Chemist
University of California at Davis
William Jackson is a Distinguished Research Professor in the Chemistry Department of University of California, Davis. He has spent more than 40 years studying the chemistry of comets. He developed the use of tunable dye lasers to probe the fragments produced when light is absorbed by molecules in the laboratory. Many of these molecules that he has studied are thought to produce the same fragments in comets and in the ozone layer of the stratosphere. He led the international research team that was the first to use the telescope in the IUE (International Ultraviolet Explorer) satellite to observe comets. He still continues to study comets both in his laboratory and through various observations of them with national telescopes.
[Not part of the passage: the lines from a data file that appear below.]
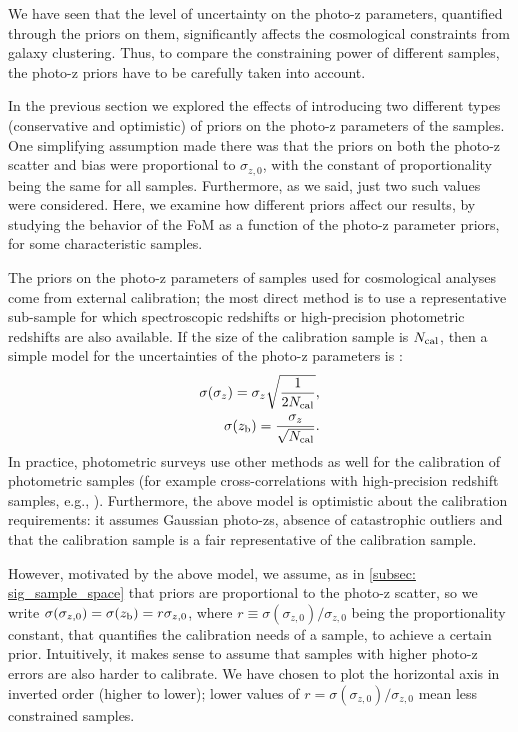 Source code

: \documentclass[a4paper,fleqn,usenatbib]{mnras}
\begin{document}
We have seen that the level of uncertainty on the photo-z parameters, quantified through the priors on them, significantly affects the cosmological constraints from galaxy clustering. Thus, to compare the constraining power of different samples, the photo-z priors have to be carefully taken into account.

In the previous section we explored the effects of introducing two different types (conservative and optimistic) of priors on the photo-z parameters of the samples. One simplifying assumption made there was that the priors on both the photo-z scatter and bias were proportional to $\sigma_{z,0}$, with the constant of proportionality being the same for all samples. Furthermore, as we said, just two such values were considered. Here, we examine how different priors affect our results, by studying the behavior of the FoM  as a function of the photo-z parameter priors, for some characteristic samples.

The priors on the photo-z parameters of samples used for cosmological analyses come from external calibration; the most direct method is to use a representative sub-sample for which spectroscopic redshifts or high-precision photometric redshifts are also available. If the size of the calibration sample is $N_{\mbox{\scriptsize{cal}}}$, then a simple model for the uncertainties of the photo-z parameters is \citep{Ma2006, Hearin2010, Newman2015}:
\begin{eqnarray}
\label{eq: simple_prior_model}
\sigma(\sigma_z) = \sigma_z \sqrt{\frac{1}{2N_{\mbox{\scriptsize{cal}}}}},\\
\sigma(z_{\mbox{\scriptsize{b}}}) = \frac{\sigma_z}{\sqrt{N_{\mbox{\scriptsize{cal}}}}}.
\end{eqnarray}
In practice, photometric surveys use other methods as well for the calibration of photometric samples (for example cross-correlations with high-precision redshift samples, e.g., \citealt{Cawthon2018, Gatti2018}). Furthermore, the above model is optimistic about the calibration requirements: it assumes Gaussian photo-zs, absence of catastrophic outliers and that the calibration sample is a fair representative of the calibration sample.

However, motivated by the above model, we assume, as in \ref{subsec: sig_sample_space} that priors are proportional to the photo-z scatter, so we write $\sigma(\sigma_{z,0}) = \sigma(z_{\mbox{\scriptsize{b}}}) = r  \sigma_{z,0}$, where $r \equiv \sigma(\sigma_{z,0})/\sigma_{z,0}$  being the proportionality constant, that quantifies the calibration needs of a sample, to achieve a certain prior. Intuitively, it makes sense to assume that samples with higher photo-z errors are also harder to calibrate. We  have chosen to plot the horizontal axis  in inverted order (higher to lower); lower values of $r = \sigma(\sigma_{z,0})/\sigma_{z,0}$ mean less constrained samples. 
\end{document}
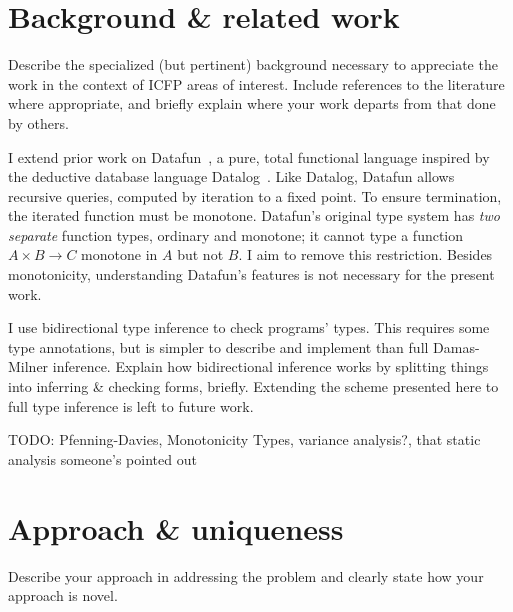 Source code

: \documentclass[sigplan,screen,dvipsnames]{acmart}
\newcommand\x\times
\newcommand\todo[1]{{\color{Purple}#1}}
\begin{document}

\section{Background \& related work}

\todo{
Describe the specialized (but pertinent) background necessary to appreciate
the work in the context of ICFP areas of interest. Include references to the
literature where appropriate, and briefly explain where your work departs
from that done by others.
}

\newcommand\mto{\overset{+}{\to}}

I extend prior work on Datafun~\citep{datafun}, a pure, total functional
language inspired by the deductive database language Datalog~\citep{datalog}.
%
Like Datalog, Datafun allows recursive queries, computed by iteration to a fixed point. To ensure termination, the iterated function must be monotone.
%
Datafun's original type system has \emph{two separate} function types, ordinary
and monotone; it cannot type a function $A \x B \to C$ monotone in $A$ but not
$B$. I aim to remove this restriction. Besides monotonicity, understanding
Datafun's features is not necessary for the present work.

I use bidirectional type inference \cite{bidirectional} to check programs' types. This requires some type annotations, but is simpler to describe and implement than full Damas-Milner inference. \todo{Explain how bidirectional inference works by splitting things into inferring \& checking forms, briefly.} Extending the scheme presented here to full type inference is left to future work.


\todo{TODO: Pfenning-Davies, Monotonicity Types, variance analysis?, that static analysis someone's pointed out}


\section{Approach \& uniqueness}
\todo{Describe your approach in addressing the problem and clear\-ly state how
  your approach is novel.}

\end{document}
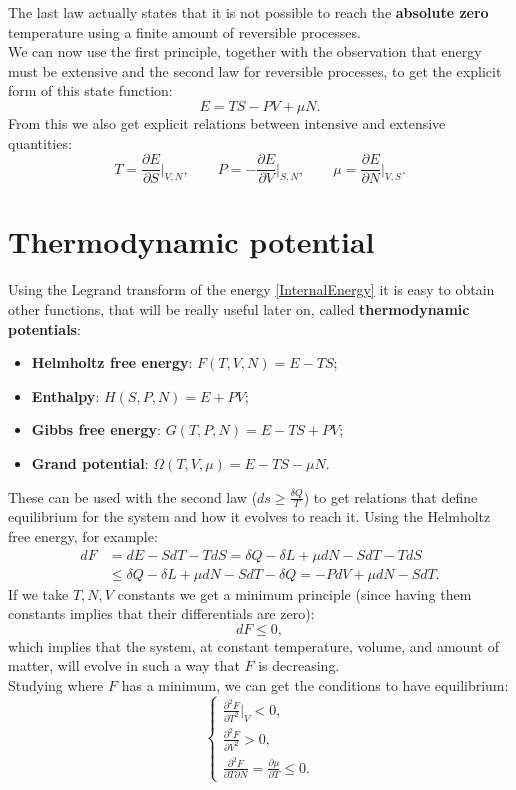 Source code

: The last law actually states that it is not possible to reach the \textbf{absolute zero} temperature using a finite amount of reversible processes.\\
We can now use the first principle, together with the observation that energy must be extensive and the second law for reversible processes, to get the explicit form of this state function:
\begin{equation}
    \label{InternalEnergy} E=TS-PV+\mu N.
\end{equation}
From this we also get explicit relations between intensive and extensive quantities:
\begin{equation}
    T=\frac{\partial E}{\partial S}\bigg|_{V,N},\qquad P=-\frac{\partial E}{\partial V}\bigg|_{S,N},\qquad \mu=\frac{\partial E}{\partial N}\bigg|_{V,S}.
\end{equation}
\section{Thermodynamic potential}
Using the Legrand transform of the energy \eqref{InternalEnergy} it is easy to obtain other functions, that will be really useful later on, called \textbf{thermodynamic potentials}:
\begin{itemize}
    \item \textbf{Helmholtz free energy}: $F(T,V,N)=E-TS$;
    \item \textbf{Enthalpy}: $H(S,P,N)=E+PV$;
    \item \textbf{Gibbs free energy}: $G(T,P,N)=E-TS+PV$;
    \item \textbf{Grand potential}: $\Omega(T,V,\mu)=E-TS-\mu N$.
\end{itemize} 
These can be used with the second law ($ds\geq\frac{\delta Q}{T}$) to get relations that define equilibrium for the system and how it evolves to reach it.
Using the Helmholtz free energy, for example:
\begin{align*}
    dF&=dE-SdT-TdS=\delta Q-\delta L+\mu dN-SdT-TdS\\
    &\leq\delta Q-\delta L+\mu dN-SdT-\delta Q=-PdV+\mu dN-SdT.
\end{align*}
If we take $T,N,V$ constants we get a minimum principle (since having them constants implies that their differentials are zero):
\begin{equation*}
    dF\leq0,
\end{equation*}
which implies that the system, at constant temperature, volume, and amount of matter, will evolve in such a way that $F$ is decreasing.\\
Studying where $F$ has a minimum, we can get the conditions to have equilibrium:
\begin{equation*}
    \begin{cases}
        \frac{\partial^2F}{\partial T^2}\big|_V<0,\\
        \frac{\partial^2F}{\partial V^2}>0,\\
        \frac{\partial^2F}{\partial T\partial N}=\frac{\partial \mu}{\partial T}\leq0.
    \end{cases}
\end{equation*}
Before moving to the University of California at Davis, he taught at Howard University and worked at the NASA Goddard Space Flight Center. He has been a Guggenheim Fellow, received a Humboldt Senior Research Award, the AAAS Lifetime Mentor Award, and is Fellow of the American Physical Society as well as a Fellow of the AAAS. He earned his BS from Morehouse College in 1956 and his Ph.D. from The Catholic University of America in 1961. Jackson was a founder of the National Organization for the Professional Advancement of Black Chemists and Chemical Engineers. Throughout his career he has actively championed programs to increase the number of African Americans and women in science and engineering and has successfully lobbied for legislation that was funded for these purposes.